A no-argument anonymous function is defined by just omitting the argument list:

map (-> 42) [1 2 3]  # yields [42 42 42]

This can, for example, be used to implement a sudo function that lifts some code into the superuser privileges:

sudo (->
    doSomethingImportant1
    doSomethingImportant2
    doSomethingImportant3
)

Pattern Matching

Pattern-matching is done similarly to Haskell, except that cases are defined with the case keyword:

fn factorial
    case 0 = 1
    case n = n * factorial (n - 1)

Arguments can be ignored with _; destructuring is also supported:

fn map
    case _ [] = []
    case f (x::xs) = f x :: map f xs

Pattern-matching can be done across a variable number of arguments:

fn length
    case xs = length 0 xs
    case n [] = n
    case n (x::xs) = length (n + 1) xs

File Name Pattern Expansion

File name pattern expansion works similarly to Bash, except that the pattern must be surrounded with -:

ls -*.sh-  # equivalent to 'ls *.sh' in Bash

External Programs

Hash tries to blur the distinction between functions and external programs in $PATH, where a function overrides the external program with the same name.
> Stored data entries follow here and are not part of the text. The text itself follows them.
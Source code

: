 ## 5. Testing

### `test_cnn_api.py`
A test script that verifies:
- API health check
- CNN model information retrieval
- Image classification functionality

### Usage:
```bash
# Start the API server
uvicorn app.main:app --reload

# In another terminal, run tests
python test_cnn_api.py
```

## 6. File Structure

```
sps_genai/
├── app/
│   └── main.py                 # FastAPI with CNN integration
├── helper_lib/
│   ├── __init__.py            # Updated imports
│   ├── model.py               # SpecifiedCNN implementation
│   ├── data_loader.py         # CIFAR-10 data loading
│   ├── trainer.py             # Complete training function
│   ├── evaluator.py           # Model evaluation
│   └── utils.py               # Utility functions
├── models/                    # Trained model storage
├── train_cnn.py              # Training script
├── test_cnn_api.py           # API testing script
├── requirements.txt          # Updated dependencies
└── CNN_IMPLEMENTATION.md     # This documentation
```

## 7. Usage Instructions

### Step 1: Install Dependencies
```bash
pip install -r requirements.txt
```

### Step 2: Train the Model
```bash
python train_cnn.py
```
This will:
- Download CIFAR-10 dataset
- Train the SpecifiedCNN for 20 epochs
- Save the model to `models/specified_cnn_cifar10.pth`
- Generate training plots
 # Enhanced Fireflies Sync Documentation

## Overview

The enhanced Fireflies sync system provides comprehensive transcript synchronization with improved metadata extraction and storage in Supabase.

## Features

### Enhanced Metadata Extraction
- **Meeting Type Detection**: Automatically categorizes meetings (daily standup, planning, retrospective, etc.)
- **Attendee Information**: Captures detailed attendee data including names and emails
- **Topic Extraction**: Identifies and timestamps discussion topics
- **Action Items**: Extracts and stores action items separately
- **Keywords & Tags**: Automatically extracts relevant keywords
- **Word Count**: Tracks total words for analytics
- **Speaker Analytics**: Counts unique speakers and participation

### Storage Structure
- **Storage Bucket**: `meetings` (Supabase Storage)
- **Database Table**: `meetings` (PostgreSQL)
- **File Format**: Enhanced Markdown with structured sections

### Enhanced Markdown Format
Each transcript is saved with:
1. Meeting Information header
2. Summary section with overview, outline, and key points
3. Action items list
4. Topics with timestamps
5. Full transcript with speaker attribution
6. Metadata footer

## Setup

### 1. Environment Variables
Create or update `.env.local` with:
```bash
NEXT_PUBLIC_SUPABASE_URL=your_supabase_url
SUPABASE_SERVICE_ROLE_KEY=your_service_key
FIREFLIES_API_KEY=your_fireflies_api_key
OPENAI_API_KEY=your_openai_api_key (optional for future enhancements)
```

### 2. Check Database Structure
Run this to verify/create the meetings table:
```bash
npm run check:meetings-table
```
echo "test"  # outputs "test" to stdout using the external 'echo' program

File name and option literals can be used here as arguments making it look indistinguishable from Bash:

find / -name "needle.sh"

The exit status can be accessed using the special status variable, which gets automatically populated based on the previous execution:

echo status

An external program can be made to return its exit status by appending ? to its name:

if find? / -name "needle.sh"
    echo "Found needle.sh"

A call to an external program can be transformed into an anonymous function by enclosing it in backticks:

val ls = `ls -al`  # ls is a constant containing a lambda
ls -*.sh-  # executes 'ls -al *.sh'

Pipes

Pipes work similarly to Bash making pipelines as the following feel natural:

find . | grep "needle"

Pipelines can also include functions, where the output gets automatically transformed into a list by splitting the content by newlines:

map (length _) (find . | grep "needle")  # outputs the number of matching files

This example can also be simplified by passing the length function directly as an argument instead of wrapping it in an anonymous function:

map length (find . | grep "needle")

If a value is piped into a function, it becomes its last argument:

[1 2 3] | filter (_ > 1) | reverse  # yields [3 2]

Output Redirection

Output redirection works similarly to Bash, except that instead of the numbered streams (i.e., 1> and 2>), more descriptive names are used (i.e., out>, err>, all>):

grep "needle" -*- out> ./stdout.log err> ./stderr.log
grep "needle" -*- out>> ./stdout.log  # append stdout to ./stdout.log
grep "needle" -*- err>&out  # redirect stderr to stdout
grep "needle" -*- all> /dev/null  # both stdout and stderr can be redirected with all>
grep "needle" -*- all>_  # redirecting to /dev/null can be done by appending _
'input' in> sed 's/input/output/'  # here-string, directing a string to stdin of sed

Command-Line Arguments

Parsing command-line arguments and options by scripts is a very common task; therefore, Hash provides special support and syntax for that. Command-line arguments and options are declared and referred to with the @ prefix.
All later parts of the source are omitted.